INSEGNANTI DI RUOLO: per il sindacato è necessario aggiornare il contratto del personale a tempo indeterminato per riconoscere la disponibilità/reperibilità ad aprire la scuola alle 7,30 in assenza della collega, l’indennità di aiuto al coordinamento, l’indennità per chi propone le lingue. “Chiediamo all’assessora Gerosa un mandato pieno al tavolo Apran per aprire il negoziato”.

FERIE: attualmente è l’amministrazione che decide tutti i giorni delle ferie del personale e, a scuole aperte, possono essere cambiate in permesso non retribuito.
Servono ferie realmente esigibili e anche fruibili su scelta del personale; i 5 giorni di ferie con sostituzione proposte ma non accettate sono un insulto: lasciano fuori quasi tutte/i: è ora di porre fine all’attuale sistema che tiene lavoratrici e lavoratori “ingabbiati”. I sindacati chiedono, finché si lavora per 11 mesi, 15 giorni di ferie da fruire nel corso dell’anno.

CARENZA DI PERSONALE: non si trovano insegnanti per sostituire chi è assente, così si ricorre a personale con titoli diversi dai criteri utili per l’insegnamento e spesso senza laurea. Una scelta non coerente se si crede nella qualità dell’insegnamento. Persino gli uffici ed il coordinamento paga in termini di tempo dedicato inutilmente alla ricerca e di responsabilità sulla tenuta del sistema.

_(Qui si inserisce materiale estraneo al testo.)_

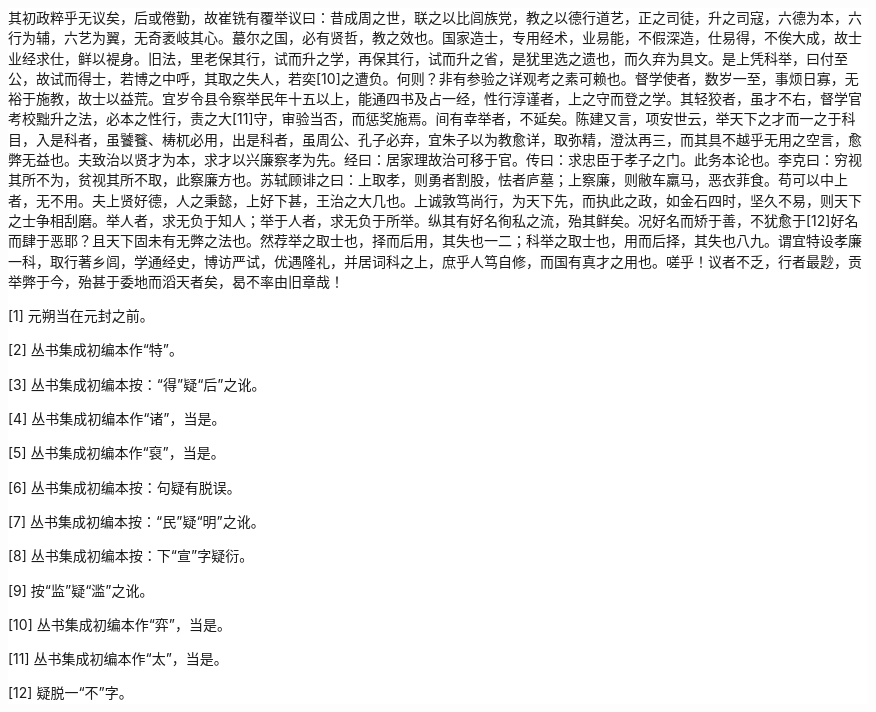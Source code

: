 其初政粹乎无议矣，后或倦勤，故崔铣有覆举议曰：昔成周之世，联之以比闾族党，教之以德行道艺，正之司徒，升之司寇，六德为本，六行为辅，六艺为翼，无奇袤岐其心。蕞尔之国，必有贤哲，教之效也。国家造士，专用经术，业易能，不假深造，仕易得，不俟大成，故士业经求仕，鲜以褆身。旧法，里老保其行，试而升之学，再保其行，试而升之省，是犹里选之遗也，而久弃为具文。是上凭科举，曰付至公，故试而得士，若博之中呼，其取之失人，若奕[10]之遭负。何则？非有参验之详观考之素可赖也。督学使者，数岁一至，事烦日寡，无裕于施教，故士以益荒。宜岁令县令察举民年十五以上，能通四书及占一经，性行淳谨者，上之守而登之学。其轻狡者，虽才不右，督学官考校黜升之法，必本之性行，责之大[11]守，审验当否，而惩奖施焉。间有幸举者，不延矣。陈建又言，项安世云，举天下之才而一之于科目，入是科者，虽饕餮、梼杌必用，出是科者，虽周公、孔子必弃，宜朱子以为教愈详，取弥精，澄汰再三，而其具不越乎无用之空言，愈弊无益也。夫致治以贤才为本，求才以兴廉察孝为先。经曰：居家理故治可移于官。传曰：求忠臣于孝子之门。此务本论也。李克曰：穷视其所不为，贫视其所不取，此察廉方也。苏轼顾诽之曰：上取孝，则勇者割股，怯者庐墓；上察廉，则敝车羸马，恶衣菲食。苟可以中上者，无不用。夫上贤好德，人之秉懿，上好下甚，王治之大几也。上诚敦笃尚行，为天下先，而执此之政，如金石四时，坚久不易，则天下之士争相刮磨。举人者，求无负于知人；举于人者，求无负于所举。纵其有好名徇私之流，殆其鲜矣。况好名而矫于善，不犹愈于[12]好名而肆于恶耶？且天下固未有无弊之法也。然荐举之取士也，择而后用，其失也一二；科举之取士也，用而后择，其失也八九。谓宜特设孝廉一科，取行著乡闾，学通经史，博访严试，优遇隆礼，并居词科之上，庶乎人笃自修，而国有真才之用也。嗟乎！议者不乏，行者最尟，贡举弊于今，殆甚于委地而滔天者矣，曷不率由旧章哉！  

[1] 元朔当在元封之前。  

[2] 丛书集成初编本作“特”。  

[3] 丛书集成初编本按：“得”疑“后”之讹。  

[4] 丛书集成初编本作“诸”，当是。  

[5] 丛书集成初编本作“裒”，当是。  

[6] 丛书集成初编本按：句疑有脱误。  

[7] 丛书集成初编本按：“民”疑“明”之讹。  

[8] 丛书集成初编本按：下“宣”字疑衍。  

[9] 按“监”疑“滥”之讹。  

[10] 丛书集成初编本作“弈”，当是。  

[11] 丛书集成初编本作“太”，当是。  

[12] 疑脱一“不”字。  
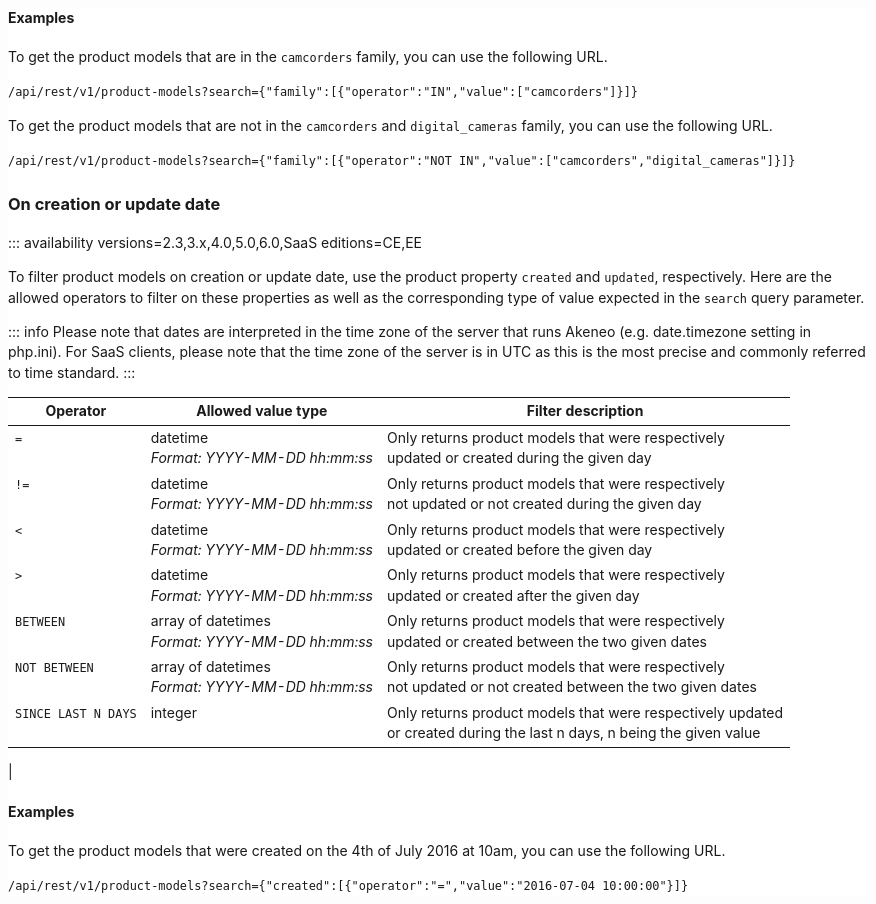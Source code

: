 #### Examples

To get the product models that are in the `camcorders` family, you can use the following URL.

```
/api/rest/v1/product-models?search={"family":[{"operator":"IN","value":["camcorders"]}]}
```

To get the product models that are not in the `camcorders` and `digital_cameras` family, you can use the following URL.

```
/api/rest/v1/product-models?search={"family":[{"operator":"NOT IN","value":["camcorders","digital_cameras"]}]}
```

### On creation or update date

::: availability versions=2.3,3.x,4.0,5.0,6.0,SaaS editions=CE,EE

To filter product models on creation or update date, use the product property `created` and `updated`, respectively.
Here are the allowed operators to filter on these properties as well as the corresponding type of value expected in the `search` query parameter.

::: info
Please note that dates are interpreted in the time zone of the server that runs Akeneo (e.g. date.timezone setting in php.ini). For SaaS clients, please note that the time zone of the server is in UTC as this is the most precise and commonly referred to time standard.
:::

| Operator            | Allowed value type                                    | Filter description                                                                                                        |
| ------------------- | ----------------------------------------------------- | ------------------------------------------------------------------------------------------------------------------------- |
| `=`                 | datetime <br> _Format: YYYY-MM-DD hh:mm:ss_           | Only returns product models that were respectively<br> updated or created during the given day                            |
| `!=`                | datetime <br> _Format: YYYY-MM-DD hh:mm:ss_           | Only returns product models that were respectively<br> not updated or not created during the given day                    |
| `<`                 | datetime <br> _Format: YYYY-MM-DD hh:mm:ss_           | Only returns product models that were respectively<br> updated or created before the given day                            |
| `>`                 | datetime <br> _Format: YYYY-MM-DD hh:mm:ss_           | Only returns product models that were respectively<br> updated or created after the given day                             |
| `BETWEEN`           | array of datetimes <br> _Format: YYYY-MM-DD hh:mm:ss_ | Only returns product models that were respectively<br> updated or created between the two given dates                     |
| `NOT BETWEEN`       | array of datetimes <br> _Format: YYYY-MM-DD hh:mm:ss_ | Only returns product models that were respectively<br> not updated or not created between the two given dates             |
| `SINCE LAST N DAYS` | integer                                               | Only returns product models that were respectively updated<br> or created during the last n days, n being the given value |

|

#### Examples

To get the product models that were created on the 4th of July 2016 at 10am, you can use the following URL.

```
/api/rest/v1/product-models?search={"created":[{"operator":"=","value":"2016-07-04 10:00:00"}]}
```

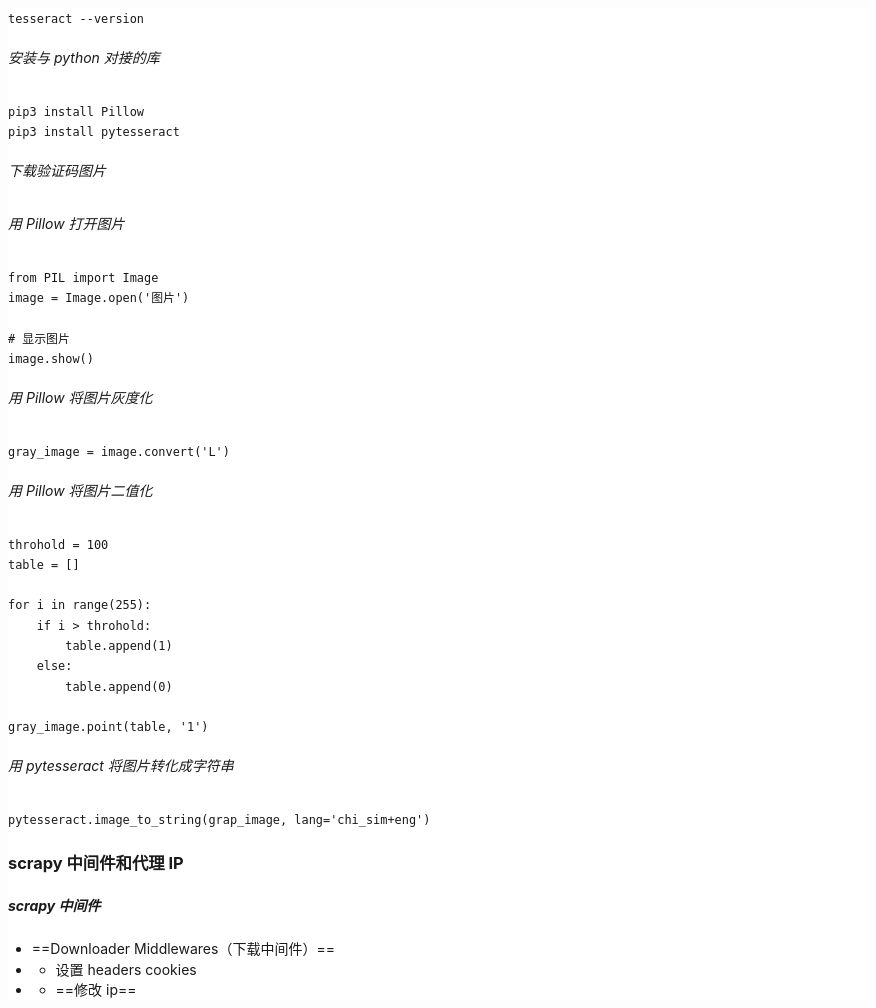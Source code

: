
 ```
tesseract --version
```

###### 安装与 python 对接的库

```
pip3 install Pillow
pip3 install pytesseract
```

###### 下载验证码图片

###### 用 Pillow 打开图片

```
from PIL import Image
image = Image.open('图片')

# 显示图片
image.show()
```

###### 用 Pillow 将图片灰度化

```
gray_image = image.convert('L')
```

###### 用 Pillow 将图片二值化

```
throhold = 100
table = []

for i in range(255):
    if i > throhold:
        table.append(1)
    else:
        table.append(0)

gray_image.point(table, '1')
```

###### 用 pytesseract 将图片转化成字符串

```
pytesseract.image_to_string(grap_image, lang='chi_sim+eng')
```
### scrapy 中间件和代理 IP

##### scrapy 中间件

- ==Downloader Middlewares（下载中间件）==
- - 设置 headers cookies
- - ==修改 ip==

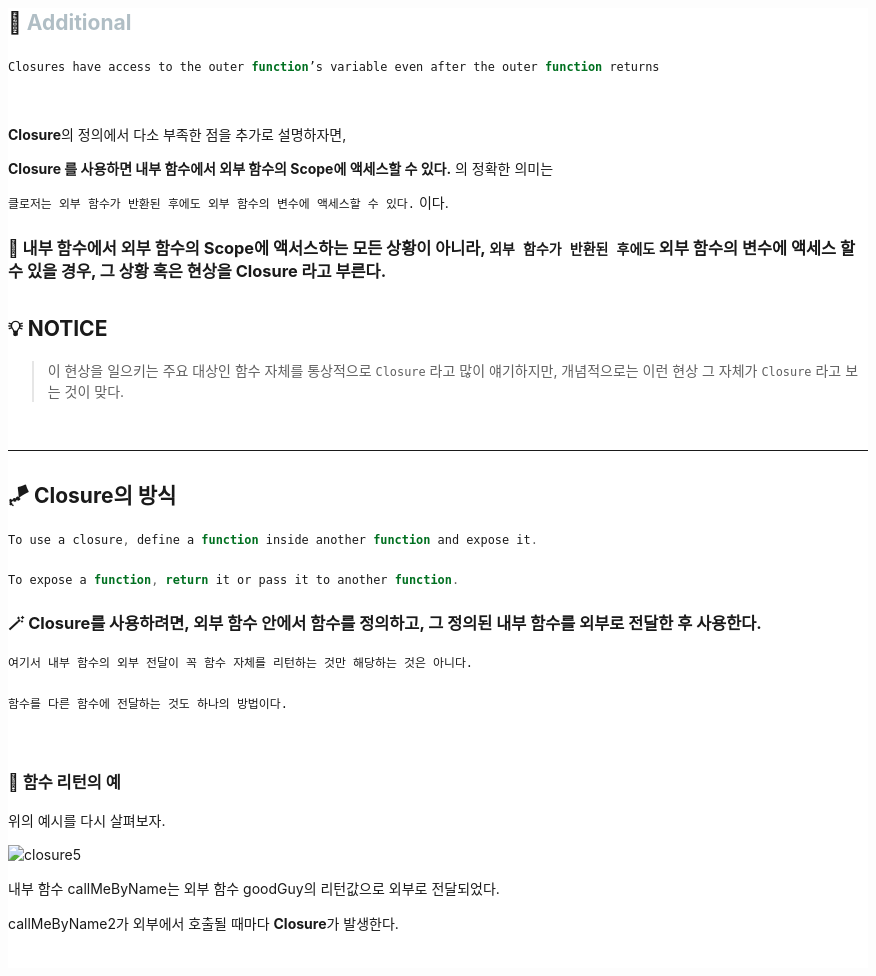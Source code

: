
## 🔖 <span style="color:#b0bec5"> Additional </span>

```jsx
Closures have access to the outer function’s variable even after the outer function returns
```

<br>

**Closure**의 정의에서 다소 부족한 점을 추가로 설명하자면,

**Closure 를 사용하면 내부 함수에서 외부 함수의 Scope에 액세스할 수 있다.** 의 정확한 의미는

`클로저는 외부 함수가 반환된 후에도 외부 함수의 변수에 액세스할 수 있다.` 이다.

### 🧺 내부 함수에서 외부 함수의 Scope에 액서스하는 모든 상황이 아니라, `외부 함수가 반환된 후에도` 외부 함수의 변수에 액세스 할 수 있을 경우, 그 상황 혹은 현상을 Closure 라고 부른다.

## 💡 **NOTICE**

> 이 현상을 일으키는 주요 대상인 함수 자체를 통상적으로 `Closure` 라고 많이 얘기하지만, 개념적으로는 이런 현상 그 자체가 `Closure` 라고 보는 것이 맞다.

 <br>

---

## 🪁 **Closure의 방식**

```jsx
To use a closure, define a function inside another function and expose it.

To expose a function, return it or pass it to another function.
```

### 🪄 **Closure**를 사용하려면, 외부 함수 안에서 함수를 정의하고, 그 정의된 내부 함수를 외부로 전달한 후 사용한다.

```
여기서 내부 함수의 외부 전달이 꼭 함수 자체를 리턴하는 것만 해당하는 것은 아니다.

함수를 다른 함수에 전달하는 것도 하나의 방법이다.
```

<br>

### 🔗 **함수 리턴의 예**

위의 예시를 다시 살펴보자.

![closure5](https://user-images.githubusercontent.com/79234473/143681309-5d6d6c2f-69aa-4af3-8d92-ef5187b341d4.png)

내부 함수 callMeByName는 외부 함수 goodGuy의 리턴값으로 외부로 전달되었다.

callMeByName2가 외부에서 호출될 때마다 **Closure**가 발생한다.

<br>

Servono misure importanti per rendere la professione attrattiva, per non gravare sul restante personale

LE NON SOSTITUZIONI: la riduzione da 5 a 2 dei giorni per cui non è necessaria la sostituzione non è abbastanza. I sindacati chiedono stabilità organizzativa, orari stabili, continuità delle relazioni educative, sostituzioni in prima giornata, rispetto delle ore di compresenza stabilite dalla L.P.13/77 all’art.5.

UNA SCUOLA DI QUALITA’: se l’obiettivo è una scuola dell’infanzia di qualità, allora è necessario ridurre il rapporto bambini/insegnante, modificare l’attuale calendario scolastico e dare adeguata attenzione e risorse ai bambini con bisogni educativi speciali".


Infine le sigle sindacali chiedono il rispetto del contratto perché troppo spesso si trovano “soluzioni” che con il contratto non hanno nulla a che fare

Di tutti questi temi Flc Cgil, Cisl Scuola, Uil Scuola e Satos auspicano che si apra finalmente un confronto con le assessore competenti, Francesca Gerosa e Giulia Zanotelli. “Non si può continuare a scaricare i problemi sulle spalle di chi lavora. Siamo pronti a discutere con la Giunta e chiediamo subito un incontro. Ci aspettiamo, però, la disponibilità ad un confronto serio e non pregiudiziale. Non si può parlare di centralità dell’infanzia senza garantire dignità professionale a chi ogni giorno costruisce relazioni, apprendimenti e futuro a bambine e bambini”, concludono i sindacati.